2. TINJAUAN PUSTAKA
2.8. Aspek Silvikultur Kayu Putih
Pengelolaan tegakan merupakan kunci keberhasilan dari pengelolaan hutan secara keseluruhan, pabrik yang modern tidak akan ada artinya kalau bahan bakunya tidak terjamin dan berkesinambungan sepanjang waktu. Sebenarnya kapasitas terpasang pabrik dapat terpenuhi apabila penanganan tegakan kayu putih dilakukan dengan baik yaitu mulai persiapan lapangan, persiapan bibit, penanaman, pemeliharaan sampai dengan pemungutan daun dilakukan sesuai dengan waktu dan kondisi wilayah saat itu. Aspek budidaya dan pengolahan daun kayu putih yang berkaitan dengan hal tersebut secara singkat dapat digambarkan sebagai berikut:
2.8.1. Penanaman
Pembuatan tanaman merupakan salah satu unsur penting dalam pengelolaan hutan yang berdasarkan asas kelestarian. Tegakan kayu putih yang baik dengan Dkn (derajat kesempurnaan tegakan) tinggi akan menjamin produksi daun kayu putih yang berkesinambungan dan lestari. Faktor-faktor yang mendukung keberhasilan pembuatan tanaman adalah gebrus dan pembibitan. Pelaksanaan gebrus yang tepat adalah pada awal musim hujan atau akhir musim kemarau dimana tanah tidak lengket dan tanah mudah dicangkul karena sudah ada air walapun sedikit. Pembuatan bibit di persemaian juga harus dilakukan dengan cermat melalui pemilihan bibit unggul, penggunaan media yang tidak mudah pecah dan rusak serta umur semai telah cukup. Pengangkutan bibit ke lapangan penanaman juga harus diperhatikan dengan serius karena kalau bibit sampai terganggu akan mengakibatkan kegagalan tanaman.
Pembuatan tanaman kayu putih di lapangan berupa tanaman baris dengan sistem tumpangsari dan diantaranya digunakan tanaman sela lamtoro (Leucaena
glauca). Dalam Rencana Pengaturan Kelestarian Hutan (RPKH) disebutkan bahwa jarak tanamnya adalah 3 m x 1 m dengan tujuan selain meningkatkan produksi daun juga memberi peluang yang lebih untuk kegiatan tumpangsari.
Dari hasil pengamatan dan pengukuran di lapangan (Utomo, 2001) memperlihatkan bahwa tanaman kayu putih dengan jarak jarang penampilan diameter dan tinggi tajuk lebih baik dibandingkan dengan tanaman dengan jarak agak rapat. Pohon contoh kayu putih sebanyak 18 pohon dengan jarak antara 3 - 4 meter memiliki diameter tajuk rata-rata 136,4 cm dan tinggi tajuk rata-rata 159,1 cm sedangkan tanaman kayu putih dengan jarak antar pohon 1 - 2 meter memiliki diameter tajuk 110,5 cm dan tinggi tajuk 126,1 cm.

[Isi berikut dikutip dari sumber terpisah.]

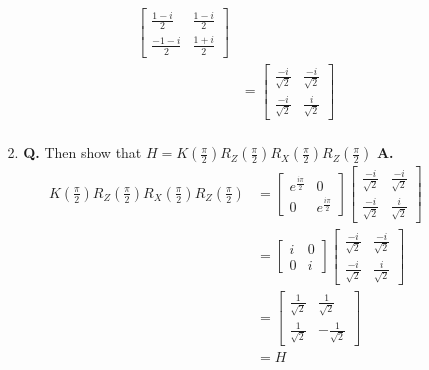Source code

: \documentclass[main.tex]{subfiles}
\begin{document}
\begin{enumerate}
\begin{enumerate}
\begin{align*}
                                        \left[\begin{array}{ll}\frac{1-i}{2} & \frac{1-i}{2} \\
                                        \frac{-1-i}{2}  & \frac{1+i}{2} \end{array}\right]\\
                                        & = \left[\begin{array}{ll}\frac{-i}{\sqrt{2}} & \frac{-i}{\sqrt{2}} \\
                                        \frac{-i}{\sqrt{2}} & \frac{i}{\sqrt{2}} \end{array}\right]\\
    \end{align*}
    \item [2.] \textbf{Q.} Then show that $H=K\left(\frac{\pi}{2}\right) R_{Z}\left(\frac{\pi}{2}\right) R_{X}\left(\frac{\pi}{2}\right) R_{Z}\left(\frac{\pi}{2}\right)$ \textbf{A.}
    \begin{align*}
        K\left(\frac{\pi}{2}\right)
        R_{Z}\left(\frac{\pi}{2}\right)
        R_{X}\left(\frac{\pi}{2}\right)
        R_{Z}\left(\frac{\pi}{2}\right) & = \left[\begin{array}{ll}e^{\frac{i\pi}{2}} & 0 \\ 
                                        0 & e^{\frac{i\pi}{2}} \end{array}\right]
                                        \left[\begin{array}{ll}\frac{-i}{\sqrt{2}} & \frac{-i}{\sqrt{2}} \\
                                        \frac{-i}{\sqrt{2}} & \frac{i}{\sqrt{2}} \end{array}\right]\\
                                        & = \left[\begin{array}{ll}i & 0 \\ 0 & i \end{array}\right]
                                        \left[\begin{array}{ll}\frac{-i}{\sqrt{2}} & \frac{-i}{\sqrt{2}} \\
                                        \frac{-i}{\sqrt{2}} & \frac{i}{\sqrt{2}} \end{array}\right]\\
                                        & = \left[\begin{array}{cc} \frac{1}{\sqrt{2}} & \frac{1}{\sqrt{2}} \\ \frac{1}{\sqrt{2}} & -\frac{1}{\sqrt{2}} \end{array}\right]\\
                                        & = H
    \end{align*}
\end{enumerate}


\end{enumerate}
\end{document}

Namun demikian penanaman kayu putih dengan jarak rapat masih dimungkinkan karena dari hasil penggukuran diameter tajuk siap dipungut atau telah berumur 9 bulan terbesar hanya mencapai 183 cm, sehingga penanaman dengan jarak 1 m masih bisa dilakukan. Berkaitan dengan jarak tanam tersebut perlu dikaji lebih jauh, apakah jarak tanam ini diperoleh Dkn yang tinggi dan mampu menjamin produktivitas daun yang tinggi pula. Selain itu untuk memperoleh Dkn yang tinggi perlu dilakukan penyulaman atau penanaman kembali pada areal-areal yang kosong atau bertumbuhan kurang.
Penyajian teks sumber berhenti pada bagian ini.